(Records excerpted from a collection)
────────────────────────────────────────
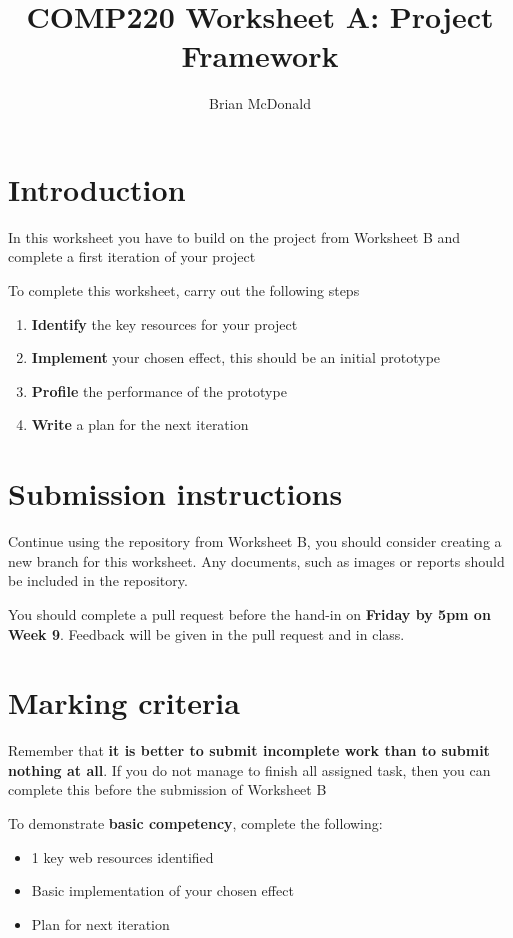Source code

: \documentclass{../../../fal_assignment}
\title{COMP220 Worksheet A: Project Framework}
\author{Brian McDonald}
\begin{document}
\maketitle

\section*{Introduction}

In this worksheet you have to build on the project from Worksheet B and complete a first iteration of your project

To complete this worksheet, carry out the following steps
\begin{enumerate}[label=(\alph*)]
	\item \textbf{Identify} the key resources for your project
	\item \textbf{Implement} your chosen effect, this should be an initial prototype
	\item \textbf{Profile} the performance of the prototype
	\item \textbf{Write} a plan for the next iteration
\end{enumerate}

\section*{Submission instructions}

Continue using the repository from Worksheet B, you should consider creating a new branch for this worksheet. Any documents, such as images or reports should be included in the repository.

You should complete a pull request before the hand-in on \textbf{Friday by 5pm on Week 9}. Feedback will be given in the pull request and in class.

\section*{Marking criteria}

Remember that \textbf{it is better to submit incomplete work than to submit nothing at all}. If you do not manage to finish all assigned task, then you can complete this before the submission of Worksheet B

To demonstrate \textbf{basic competency}, complete the following:
\begin{itemize}
	\item 1 key web resources identified
	\item Basic implementation of your chosen effect
	\item Plan for next iteration
\end{itemize} 
\end{document}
────────────────────────────────────────
* [The problem]:
Up to and including the line with "an initial prototype", repeat every line from the top of the entries exactly, but not the pictures.

* [Response to the exercise]:
Source code

: \documentclass{../../../fal_assignment}
\title{COMP220 Worksheet A: Project Framework}
\author{Brian McDonald}
\begin{document}
\maketitle

\section*{Introduction}

In this worksheet you have to build on the project from Worksheet B and complete a first iteration of your project

To complete this worksheet, carry out the following steps
\begin{enumerate}[label=(\alph*)]
	\item \textbf{Identify} the key resources for your project
	\item \textbf{Implement} your chosen effect, this should be an initial prototype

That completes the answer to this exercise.